Starting on 29 September 2017, the disappearance and death of 25-year-old Anne Faber dominated the news in the Dutch media for weeks on end. The societal unrest built up in Den Dolder after the Public Prosecutor’s Office announced on 12 October that Anne had been raped and killed by one of the residents of a local forensic psychiatric clinic. The Dutch Safety Board investigated how forensic care prepares perpetrators of serious violent and sex crimes for their return to society and how local authorities are involved in this return.
Forensic care and security - Lessons from the case Michael P
The Dutch forensic care system
Forensic care is mental health care that is part of a judicial sentence or measure. Its most important goal is to prevent repeat offences. Because forensic care has two components – care and safety – that can each vary in intensity, the forensic care system has several modalities. The most well-known is tbs, a form of psychiatric detention with involuntary treatment, and distinguishes itself from the other types because a psychiatric detention measure can be extended as long as experts consider the concerned person as too dangerous to be released.
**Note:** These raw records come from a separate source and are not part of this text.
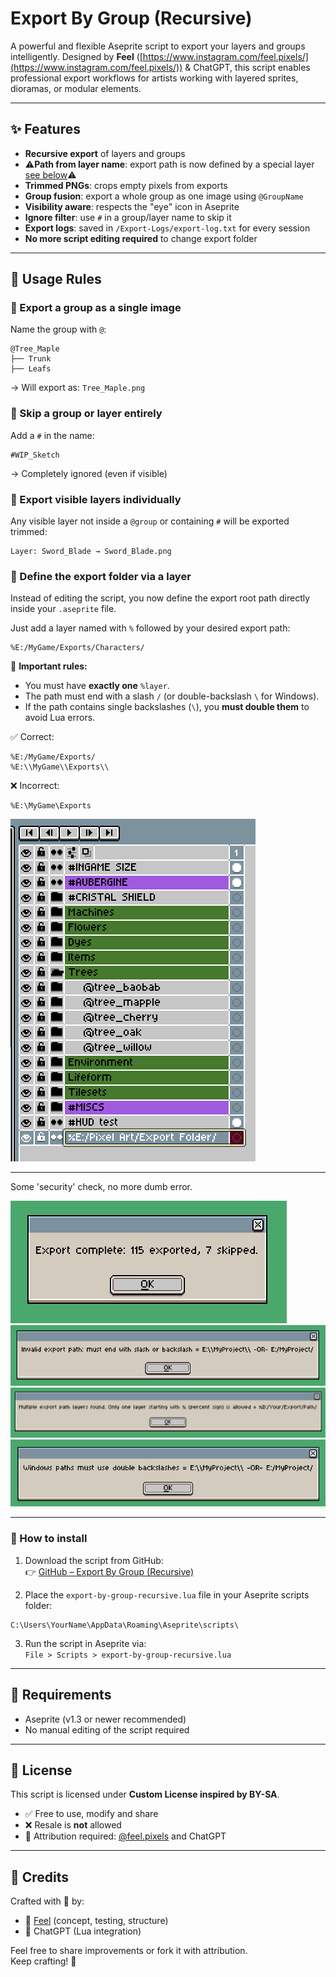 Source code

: 
# Export By Group (Recursive)

A powerful and flexible Aseprite script to export your layers and groups intelligently. Designed by **Feel** ([https://www.instagram.com/feel.pixels/](https://www.instagram.com/feel.pixels/)) & ChatGPT, this script enables professional export workflows for artists working with layered sprites, dioramas, or modular elements.

---

## ✨ Features

- **Recursive export** of layers and groups
- ⚠️**Path from layer name**: export path is now defined by a special layer [see below](#define-the-export-folder-via-a-layer)⚠️
- **Trimmed PNGs**: crops empty pixels from exports
- **Group fusion**: export a whole group as one image using `@GroupName`
- **Visibility aware**: respects the "eye" icon in Aseprite
- **Ignore filter**: use `#` in a group/layer name to skip it
- **Export logs**: saved in `/Export-Logs/export-log.txt` for every session
- **No more script editing required** to change export folder

---

## 📁 Usage Rules

### 🔹 Export a group as a single image

Name the group with `@`:

```
@Tree_Maple
├── Trunk
├── Leafs
```

→ Will export as: `Tree_Maple.png`

### 🔹 Skip a group or layer entirely

Add a `#` in the name:

```
#WIP_Sketch
```

→ Completely ignored (even if visible)

### 🔹 Export visible layers individually

Any visible layer not inside a `@group` or containing `#` will be exported trimmed:

```
Layer: Sword_Blade → Sword_Blade.png
```

### 🔹 Define the export folder via a layer

Instead of editing the script, you now define the export root path directly inside your `.aseprite` file.

Just add a layer named with `%` followed by your desired export path:

```
%E:/MyGame/Exports/Characters/
```

🛑 **Important rules:**
- You must have **exactly one** `%layer`.
- The path must end with a slash `/` (or double-backslash `\` for Windows).
- If the path contains single backslashes (`\`), you **must double them** to avoid Lua errors.

✅ Correct:
```
%E:/MyGame/Exports/
%E:\\MyGame\\Exports\\
```

❌ Incorrect:
```
%E:\MyGame\Exports
```

![Example %Layer](exemple_percent_layer.png)

---
Some 'security' check, no more dumb error.

![export_complete](export_complete.png)
![invalid_path](invalid_path.png)
![multiple_percent](multiple_percent.png)
![slash_uses](slash_uses.png)

---

### 🔧 How to install

1. Download the script from GitHub:  
👉 <a href="https://github.com/FeelPr/export-by-group-recursive" target="_blank">GitHub – Export By Group (Recursive)</a>

2. Place the `export-by-group-recursive.lua` file in your Aseprite scripts folder:
```
C:\Users\YourName\AppData\Roaming\Aseprite\scripts\
```

3. Run the script in Aseprite via:  
`File > Scripts > export-by-group-recursive.lua`

---

## 🔧 Requirements

- Aseprite (v1.3 or newer recommended)
- No manual editing of the script required

---

## 📜 License

This script is licensed under **Custom License inspired by BY-SA**.

- ✅ Free to use, modify and share
- ❌ Resale is **not** allowed
- 👤 Attribution required: [@feel.pixels](https://www.instagram.com/feel.pixels/) and ChatGPT

---

## 🧰 Credits

Crafted with 💛 by:

- 🎨 [Feel](https://www.instagram.com/feel.pixels/) (concept, testing, structure)
- 🤖 ChatGPT (Lua integration)

Feel free to share improvements or fork it with attribution.  
Keep crafting! 🚀
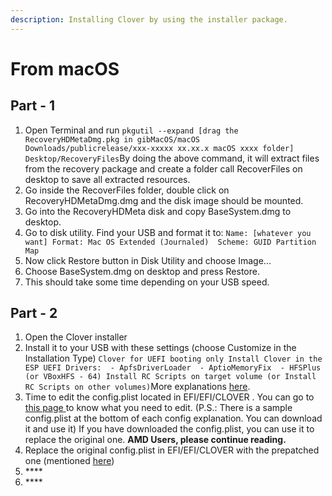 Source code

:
 ```yaml
---
description: Installing Clover by using the installer package.
---
```


# From macOS

## Part - 1

1. Open Terminal and run `pkgutil --expand [drag the RecoveryHDMetaDmg.pkg in gibMacOS/macOS Downloads/publicrelease/xxx-xxxxx xx.xx.x macOS xxxx folder] Desktop/RecoveryFiles`By doing the above command, it will extract files from the recovery package and create a folder call RecoverFiles on desktop to save all extracted resources. 
2. Go inside the RecoverFiles folder, double click on RecoveryHDMetaDmg.dmg and the disk image should be mounted.
3. Go into the RecoveryHDMeta disk and copy BaseSystem.dmg to desktop.
4. Go to disk utility. Find your USB and format it to:  `Name: [whatever you want] Format: Mac OS Extended (Journaled)  Scheme: GUID Partition Map`
5. Now click Restore button in Disk Utility and choose Image...
6. Choose BaseSystem.dmg on desktop and press Restore.
7. This should take some time depending on your USB speed.

## Part - 2

1. Open the Clover installer
2. Install it to your USB with these settings \(choose Customize in the Installation Type\) `Clover for UEFI booting only Install Clover in the ESP UEFI Drivers:  - ApfsDriverLoader  - AptioMemoryFix  - HFSPlus (or VBoxHFS - 64) Install RC Scripts on target volume (or Install RC Scripts on other volumes)`More explanations [here](https://hackintosh.gitbook.io/-r-hackintosh-vanilla-desktop-guide/clover-setup).
3. Time to edit the config.plist located in EFI/EFI/CLOVER . You can go to [this page ](https://hackintosh.gitbook.io/-r-hackintosh-vanilla-desktop-guide/config.plist-basics)to know what you need to edit. \(P.S.: There is a sample config.plist at the bottom of each config explanation. You can download it and use it\) If you have downloaded the config.plist, you can use it to replace the original one. **AMD Users, please continue reading.**
4. Replace the original config.plist in EFI/EFI/CLOVER with the prepatched one \(mentioned [here](../get-started/untitled/amd-clover-config.plist.md)\)
5. \*\*\*\*
6. \*\*\*\*

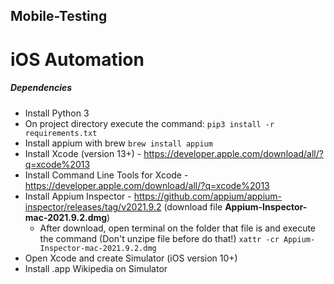 ## Mobile-Testing

# iOS Automation

##### Dependencies
* Install Python 3 
* On project directory execute the command:
                    ```
                        pip3 install -r requirements.txt
                   ```
* Install appium with brew 
          ``
          brew install appium
          ``
* Install Xcode (version 13+) - https://developer.apple.com/download/all/?q=xcode%2013
* Install Command Line Tools for Xcode - https://developer.apple.com/download/all/?q=xcode%2013
* Install Appium Inspector - https://github.com/appium/appium-inspector/releases/tag/v2021.9.2 (download file **Appium-Inspector-mac-2021.9.2.dmg**)
    - After download, open terminal on the folder that file is and execute the command (Don't unzipe file before do that!)
          ```
                xattr -cr Appium-Inspector-mac-2021.9.2.dmg
                ```
* Open Xcode and create Simulator (iOS version 10+)
* Install .app Wikipedia on Simulator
The other modalities, which do not have this option, fall under the collective term ‘other forensic care’ (OFZ).
In 2017 the person that killed Anne Faber was in Den Dolder under treatment at a Forensic psychiatric unit (FPA), one such type of other forensic care. The Safety Board examined this case to get a picture of how other forensic care works in practice.
The sanctions and protection legislation that is now being prepared can contribute to this, but does not have enough reach to eliminate the deficiencies observed by the Board.
The Board expects all the involved parties (the Judicial facilities service (Dienst Justitiële Inrichtingen), forensic care facilities, the Public Prosecutor’s Office, Probation Service, municipalities and the police) to jointly use the findings and conclusions from this report to accomplish the required turnaround in thinking and acting. It is up to the Minister for Legal Protection to take the lead in accomplishing an overarching and joint approach, and to ensure the necessary prerequisites.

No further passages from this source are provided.